A key aspect of the environment is the modularity of the observations. One of the objectives of DRLFoil is to enable the optimisation of profiles under a wide variety of circumstances. This includes both defining a CL target and the possibility of optimising a profile without this constraint. Therefore, when the environment is instantiated, it allows the characteristics to be defined according to the user’s preferences. For example, if the user wishes to create or use a model that does not take the CL target into account, this option can be disabled when defining the environment. In this way, the environment will not return that observation and will eliminate unnecessary data for the agent. The agent can automatically recognise how many observations it is receiving from the environment, adjusting the neural network inputs accordingly. If an agent is trained without one of the input parameters, the environment will automatically eliminate that data.

Summarising the process, the idea is that when an instance is created, numerous control parameters can be defined, which generally allow control over aspects such as the number of iterations before resetting the environment, the number of profile parameters, the optimisation constraints, and parameters that adjust rewards, among others. Once the environment is created, each iteration involves a step; at this point, actions are performed on the profile, compliance with imposed constraints is checked, aerodynamic characteristics are analysed, and finally, the reward is calculated. The data returned includes observations and other information, such as the reward or whether the episode has ended. Whenever an episode ends or the user decides to reset it (provided the execution is not to be terminated), the reset method is called, which restores the profile to an initial state defined by the user. Additionally, for most parameters, such as the profile, CL target, or Reynolds number, random resets can be defined. In this way, during training, the agent can learn all combinations of different situations.

2.3.2. Geometric Constraints

Up to this point, aerodynamic characteristics and constraints have been primarily defined. This section describes how geometric constraints are implemented in profile optimisation. These constraints are imposed using boxes, whose dimensions and locations are determined by the user. Imposing this type of limitation allows for simple and flexible optimisation objectives, where the boxes could represent cargo spaces, fuel tanks, or structural elements. Moreover, moving and modifying these boxes is also a method of changing the obtained geometries, enabling different final profiles for the same optimisation problem.

The user defines each constraint box using the class BoxRestriction, which requires four parameters: the x-axis centre position, the y-axis centre position, width, and height. These are defined when creating an instance of the object and later introduced as an attribute of AirfoilTools using the get_boxes method, so that all information about the profile is unified. Additionally, random constraint boxes can be generated using the random_box method, which allows ranges of position and dimensions to be defined when generating them. This is particularly useful for model training. Some examples of the constraint boxes can be seen in Figure 6.

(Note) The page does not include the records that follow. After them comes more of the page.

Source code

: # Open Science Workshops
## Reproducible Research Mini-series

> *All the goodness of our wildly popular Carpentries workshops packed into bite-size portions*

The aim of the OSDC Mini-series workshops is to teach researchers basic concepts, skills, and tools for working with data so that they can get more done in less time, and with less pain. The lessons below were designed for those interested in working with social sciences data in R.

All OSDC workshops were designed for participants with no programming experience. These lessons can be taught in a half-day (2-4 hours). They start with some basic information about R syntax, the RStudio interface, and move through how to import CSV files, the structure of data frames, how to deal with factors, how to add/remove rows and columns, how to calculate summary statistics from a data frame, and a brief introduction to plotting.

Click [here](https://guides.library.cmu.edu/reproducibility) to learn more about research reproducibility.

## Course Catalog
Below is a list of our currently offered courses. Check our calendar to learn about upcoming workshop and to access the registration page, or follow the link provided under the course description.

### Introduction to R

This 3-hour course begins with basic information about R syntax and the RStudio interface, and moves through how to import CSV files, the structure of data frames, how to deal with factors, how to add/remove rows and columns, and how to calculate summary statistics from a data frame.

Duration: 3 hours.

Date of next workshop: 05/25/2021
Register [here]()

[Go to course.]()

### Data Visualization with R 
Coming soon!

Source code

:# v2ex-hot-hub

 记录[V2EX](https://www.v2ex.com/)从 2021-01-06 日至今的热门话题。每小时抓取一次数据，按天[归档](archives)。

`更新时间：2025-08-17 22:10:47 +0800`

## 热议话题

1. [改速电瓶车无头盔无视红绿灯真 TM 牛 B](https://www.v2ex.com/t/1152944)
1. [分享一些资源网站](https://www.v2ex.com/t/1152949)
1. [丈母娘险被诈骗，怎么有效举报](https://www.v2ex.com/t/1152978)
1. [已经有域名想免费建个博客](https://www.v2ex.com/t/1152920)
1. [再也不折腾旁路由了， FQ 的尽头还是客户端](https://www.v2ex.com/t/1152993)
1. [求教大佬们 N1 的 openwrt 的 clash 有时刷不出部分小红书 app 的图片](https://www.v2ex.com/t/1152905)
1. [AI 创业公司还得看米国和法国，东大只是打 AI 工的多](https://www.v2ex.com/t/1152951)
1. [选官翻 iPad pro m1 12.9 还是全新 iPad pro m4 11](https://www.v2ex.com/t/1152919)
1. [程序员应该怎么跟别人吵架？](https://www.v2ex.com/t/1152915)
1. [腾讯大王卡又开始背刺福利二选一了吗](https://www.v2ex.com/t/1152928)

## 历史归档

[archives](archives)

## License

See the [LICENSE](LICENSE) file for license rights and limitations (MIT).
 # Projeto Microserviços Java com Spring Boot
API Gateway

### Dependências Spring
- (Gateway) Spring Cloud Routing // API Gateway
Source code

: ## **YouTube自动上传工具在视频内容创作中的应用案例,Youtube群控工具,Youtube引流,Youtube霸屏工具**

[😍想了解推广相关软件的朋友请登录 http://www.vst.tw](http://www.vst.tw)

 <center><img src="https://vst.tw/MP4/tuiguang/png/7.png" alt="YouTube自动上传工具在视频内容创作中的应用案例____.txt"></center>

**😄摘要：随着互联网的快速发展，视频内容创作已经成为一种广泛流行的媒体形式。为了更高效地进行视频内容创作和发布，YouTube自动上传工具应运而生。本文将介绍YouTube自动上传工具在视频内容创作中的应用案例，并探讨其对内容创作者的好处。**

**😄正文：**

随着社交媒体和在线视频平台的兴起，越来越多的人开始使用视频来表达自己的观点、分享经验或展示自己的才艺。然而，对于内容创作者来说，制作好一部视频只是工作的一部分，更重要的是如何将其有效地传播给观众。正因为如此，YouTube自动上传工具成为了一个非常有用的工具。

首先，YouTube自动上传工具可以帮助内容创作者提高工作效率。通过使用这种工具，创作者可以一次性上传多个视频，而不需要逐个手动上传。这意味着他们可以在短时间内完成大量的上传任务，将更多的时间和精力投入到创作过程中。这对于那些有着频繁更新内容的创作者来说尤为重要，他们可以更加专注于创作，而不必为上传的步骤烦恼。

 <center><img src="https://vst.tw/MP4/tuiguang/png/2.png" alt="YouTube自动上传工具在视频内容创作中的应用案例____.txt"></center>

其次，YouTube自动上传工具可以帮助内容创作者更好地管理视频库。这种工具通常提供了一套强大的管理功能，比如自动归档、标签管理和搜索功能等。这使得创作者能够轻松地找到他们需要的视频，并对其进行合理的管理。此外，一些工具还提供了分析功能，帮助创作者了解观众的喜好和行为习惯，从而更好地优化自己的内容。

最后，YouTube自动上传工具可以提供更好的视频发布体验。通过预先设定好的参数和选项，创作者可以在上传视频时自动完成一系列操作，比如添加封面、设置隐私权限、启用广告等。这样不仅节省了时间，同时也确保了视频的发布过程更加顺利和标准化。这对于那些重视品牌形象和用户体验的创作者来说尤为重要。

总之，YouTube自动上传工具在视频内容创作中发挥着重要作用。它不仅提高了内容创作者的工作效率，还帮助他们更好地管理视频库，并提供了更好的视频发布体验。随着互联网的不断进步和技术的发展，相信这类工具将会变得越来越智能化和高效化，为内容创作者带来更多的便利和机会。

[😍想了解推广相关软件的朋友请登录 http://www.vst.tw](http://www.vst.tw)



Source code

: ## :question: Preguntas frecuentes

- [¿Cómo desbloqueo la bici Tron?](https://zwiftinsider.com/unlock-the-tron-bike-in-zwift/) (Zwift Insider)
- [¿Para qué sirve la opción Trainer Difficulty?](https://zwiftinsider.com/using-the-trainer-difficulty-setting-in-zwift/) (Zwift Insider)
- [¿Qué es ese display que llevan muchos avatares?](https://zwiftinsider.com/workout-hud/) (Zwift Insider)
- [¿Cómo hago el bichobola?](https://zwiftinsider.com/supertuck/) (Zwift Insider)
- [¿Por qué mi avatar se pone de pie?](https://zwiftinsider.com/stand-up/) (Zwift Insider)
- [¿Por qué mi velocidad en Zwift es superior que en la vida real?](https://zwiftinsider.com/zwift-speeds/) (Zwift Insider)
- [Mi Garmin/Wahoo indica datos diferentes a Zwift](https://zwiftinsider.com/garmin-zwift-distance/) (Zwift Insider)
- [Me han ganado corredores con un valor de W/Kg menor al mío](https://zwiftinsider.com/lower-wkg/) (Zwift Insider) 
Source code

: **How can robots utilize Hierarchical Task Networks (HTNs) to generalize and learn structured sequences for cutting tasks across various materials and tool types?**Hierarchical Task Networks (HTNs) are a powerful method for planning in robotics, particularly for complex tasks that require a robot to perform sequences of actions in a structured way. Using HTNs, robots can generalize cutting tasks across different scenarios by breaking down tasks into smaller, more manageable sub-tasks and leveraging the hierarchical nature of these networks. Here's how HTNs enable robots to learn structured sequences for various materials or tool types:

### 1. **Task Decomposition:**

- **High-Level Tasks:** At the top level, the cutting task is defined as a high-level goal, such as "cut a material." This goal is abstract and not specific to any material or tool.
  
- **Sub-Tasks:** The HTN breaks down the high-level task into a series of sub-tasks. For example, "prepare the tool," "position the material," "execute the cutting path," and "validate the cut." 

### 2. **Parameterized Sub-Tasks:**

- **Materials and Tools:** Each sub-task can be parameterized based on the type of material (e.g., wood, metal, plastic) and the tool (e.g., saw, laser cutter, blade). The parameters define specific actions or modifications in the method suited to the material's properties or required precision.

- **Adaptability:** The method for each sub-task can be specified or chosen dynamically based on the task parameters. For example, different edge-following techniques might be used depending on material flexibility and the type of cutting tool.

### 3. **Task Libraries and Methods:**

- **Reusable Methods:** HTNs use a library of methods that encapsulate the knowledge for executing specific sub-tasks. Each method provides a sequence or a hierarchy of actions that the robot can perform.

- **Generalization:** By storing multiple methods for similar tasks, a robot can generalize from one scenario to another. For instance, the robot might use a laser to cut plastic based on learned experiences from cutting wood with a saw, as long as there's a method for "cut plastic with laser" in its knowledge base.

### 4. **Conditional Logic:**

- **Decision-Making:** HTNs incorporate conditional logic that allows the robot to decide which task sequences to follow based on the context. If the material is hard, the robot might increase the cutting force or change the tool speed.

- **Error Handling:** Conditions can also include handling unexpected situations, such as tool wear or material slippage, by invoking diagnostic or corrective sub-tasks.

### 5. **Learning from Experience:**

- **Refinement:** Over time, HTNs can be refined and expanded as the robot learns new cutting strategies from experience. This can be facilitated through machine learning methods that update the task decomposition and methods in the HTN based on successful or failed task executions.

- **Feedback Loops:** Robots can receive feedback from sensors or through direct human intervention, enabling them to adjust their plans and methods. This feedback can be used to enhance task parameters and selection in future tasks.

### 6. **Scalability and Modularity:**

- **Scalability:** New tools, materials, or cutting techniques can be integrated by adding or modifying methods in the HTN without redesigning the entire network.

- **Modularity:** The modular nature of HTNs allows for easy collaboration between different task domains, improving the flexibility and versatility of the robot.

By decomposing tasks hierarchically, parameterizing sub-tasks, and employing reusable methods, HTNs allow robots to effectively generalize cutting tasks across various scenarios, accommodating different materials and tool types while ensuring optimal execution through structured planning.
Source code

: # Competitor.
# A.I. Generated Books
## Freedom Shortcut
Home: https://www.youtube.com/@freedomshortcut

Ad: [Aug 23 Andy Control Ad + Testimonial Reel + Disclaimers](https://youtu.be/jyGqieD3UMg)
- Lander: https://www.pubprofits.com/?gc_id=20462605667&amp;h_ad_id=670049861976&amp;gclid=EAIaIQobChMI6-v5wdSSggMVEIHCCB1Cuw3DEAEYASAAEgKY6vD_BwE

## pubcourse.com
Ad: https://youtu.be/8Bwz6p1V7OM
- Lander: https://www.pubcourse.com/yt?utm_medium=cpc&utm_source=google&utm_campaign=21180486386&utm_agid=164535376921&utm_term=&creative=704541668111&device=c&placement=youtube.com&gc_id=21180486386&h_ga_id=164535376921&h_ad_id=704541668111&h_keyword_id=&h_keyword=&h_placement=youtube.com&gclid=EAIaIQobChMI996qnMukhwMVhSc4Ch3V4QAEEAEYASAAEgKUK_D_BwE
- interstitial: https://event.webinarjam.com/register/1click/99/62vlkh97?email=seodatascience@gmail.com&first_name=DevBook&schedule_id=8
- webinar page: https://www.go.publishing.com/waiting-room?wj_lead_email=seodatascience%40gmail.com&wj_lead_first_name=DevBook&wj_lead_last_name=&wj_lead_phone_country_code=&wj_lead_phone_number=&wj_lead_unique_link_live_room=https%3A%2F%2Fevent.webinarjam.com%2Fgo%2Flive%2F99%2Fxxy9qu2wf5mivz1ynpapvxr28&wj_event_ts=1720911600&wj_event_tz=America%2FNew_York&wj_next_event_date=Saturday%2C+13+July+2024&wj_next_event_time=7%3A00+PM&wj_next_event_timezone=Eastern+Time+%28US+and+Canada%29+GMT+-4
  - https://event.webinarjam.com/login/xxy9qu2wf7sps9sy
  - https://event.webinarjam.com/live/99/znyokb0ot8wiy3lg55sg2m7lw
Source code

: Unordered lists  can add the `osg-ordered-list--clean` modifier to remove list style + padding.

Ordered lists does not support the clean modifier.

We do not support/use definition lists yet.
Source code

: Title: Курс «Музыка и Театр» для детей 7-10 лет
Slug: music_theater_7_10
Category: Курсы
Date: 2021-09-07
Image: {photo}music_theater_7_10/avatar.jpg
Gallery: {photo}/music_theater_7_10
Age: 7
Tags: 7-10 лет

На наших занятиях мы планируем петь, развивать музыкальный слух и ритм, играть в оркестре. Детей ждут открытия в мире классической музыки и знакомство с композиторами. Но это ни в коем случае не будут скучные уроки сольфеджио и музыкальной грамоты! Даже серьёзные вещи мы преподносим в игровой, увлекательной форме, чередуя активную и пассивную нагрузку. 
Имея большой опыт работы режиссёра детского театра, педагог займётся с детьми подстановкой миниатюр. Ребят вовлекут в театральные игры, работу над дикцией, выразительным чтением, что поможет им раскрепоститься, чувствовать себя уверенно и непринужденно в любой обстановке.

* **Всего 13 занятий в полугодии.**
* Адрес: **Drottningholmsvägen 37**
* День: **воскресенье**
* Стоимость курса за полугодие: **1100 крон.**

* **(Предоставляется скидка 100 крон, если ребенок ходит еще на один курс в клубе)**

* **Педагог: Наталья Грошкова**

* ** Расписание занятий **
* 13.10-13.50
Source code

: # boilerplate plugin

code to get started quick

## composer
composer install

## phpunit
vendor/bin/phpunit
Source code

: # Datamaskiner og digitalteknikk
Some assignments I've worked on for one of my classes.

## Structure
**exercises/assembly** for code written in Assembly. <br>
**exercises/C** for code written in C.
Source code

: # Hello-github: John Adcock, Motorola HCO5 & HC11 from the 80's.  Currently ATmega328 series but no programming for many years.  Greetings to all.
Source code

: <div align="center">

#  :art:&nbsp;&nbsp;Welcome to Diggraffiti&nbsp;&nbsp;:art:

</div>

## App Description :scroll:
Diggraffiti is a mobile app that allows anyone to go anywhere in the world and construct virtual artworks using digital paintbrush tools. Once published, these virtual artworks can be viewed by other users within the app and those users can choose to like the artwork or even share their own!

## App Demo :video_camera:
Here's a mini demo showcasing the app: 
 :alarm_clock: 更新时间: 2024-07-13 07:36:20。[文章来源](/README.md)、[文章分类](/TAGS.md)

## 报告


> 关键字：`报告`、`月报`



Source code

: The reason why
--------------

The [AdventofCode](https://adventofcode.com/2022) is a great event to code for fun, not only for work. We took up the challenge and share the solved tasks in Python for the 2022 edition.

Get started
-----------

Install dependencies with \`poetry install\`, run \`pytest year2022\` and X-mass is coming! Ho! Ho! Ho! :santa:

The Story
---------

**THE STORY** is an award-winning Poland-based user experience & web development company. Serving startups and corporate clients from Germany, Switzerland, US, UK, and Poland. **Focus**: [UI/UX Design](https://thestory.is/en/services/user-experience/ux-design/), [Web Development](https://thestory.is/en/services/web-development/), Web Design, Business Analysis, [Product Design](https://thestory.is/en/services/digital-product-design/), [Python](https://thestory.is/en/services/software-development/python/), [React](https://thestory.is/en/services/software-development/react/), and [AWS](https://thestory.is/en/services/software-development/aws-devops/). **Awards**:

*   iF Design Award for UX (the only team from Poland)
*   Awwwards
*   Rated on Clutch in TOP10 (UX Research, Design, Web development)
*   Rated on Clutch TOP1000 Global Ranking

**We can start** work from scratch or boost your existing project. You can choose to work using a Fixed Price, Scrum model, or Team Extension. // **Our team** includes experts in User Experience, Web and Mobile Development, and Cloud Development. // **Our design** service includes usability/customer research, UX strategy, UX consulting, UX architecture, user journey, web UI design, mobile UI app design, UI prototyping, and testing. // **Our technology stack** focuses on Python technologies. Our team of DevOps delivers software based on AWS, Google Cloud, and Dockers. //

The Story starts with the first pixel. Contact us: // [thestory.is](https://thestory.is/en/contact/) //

The presence of constraint boxes means that the agent must modify profiles that contain these boxes, which is checked after the agent’s action using the step method. As will be shown later, the reward received by the agent will be significantly negative when this criterion is not met, helping the agent to understand the existing limitation.

The agent receives, as input related to the geometric constraints (see Figure 5), the four parameters that define each box, so the inputs will be 4 × n, where n is the number of these boxes. As with the parameters that define the profile, the environment adapts to the number of boxes to be used, and this must be specified when instantiating the environment. This means that an agent will only support the number of boxes it was trained for, and this number cannot change, just as with the number of parameters representing the profile.

2.3.3. Agent Configuration

As previously mentioned, the agent uses the PPO algorithm, and its implementation is through Stable Baselines 3. One of the most relevant aspects of the implementation used in the project is the presence of two neural networks, where the Actor is responsible for action-taking, and the Critic evaluates the actions taken by the Actor, estimating the value function. A simplified diagram of these two networks can be seen in Figure 7, showing the input neurons (one for each incoming value) and a feature extractor common to both networks, where the architecture branches. Subsequently, there are intermediate layers, called dense layers, and finally, the output neurons. The Actor’s output will be the variation in the profile parameters, while the Critic’s output will be the expected value and error signal calculation.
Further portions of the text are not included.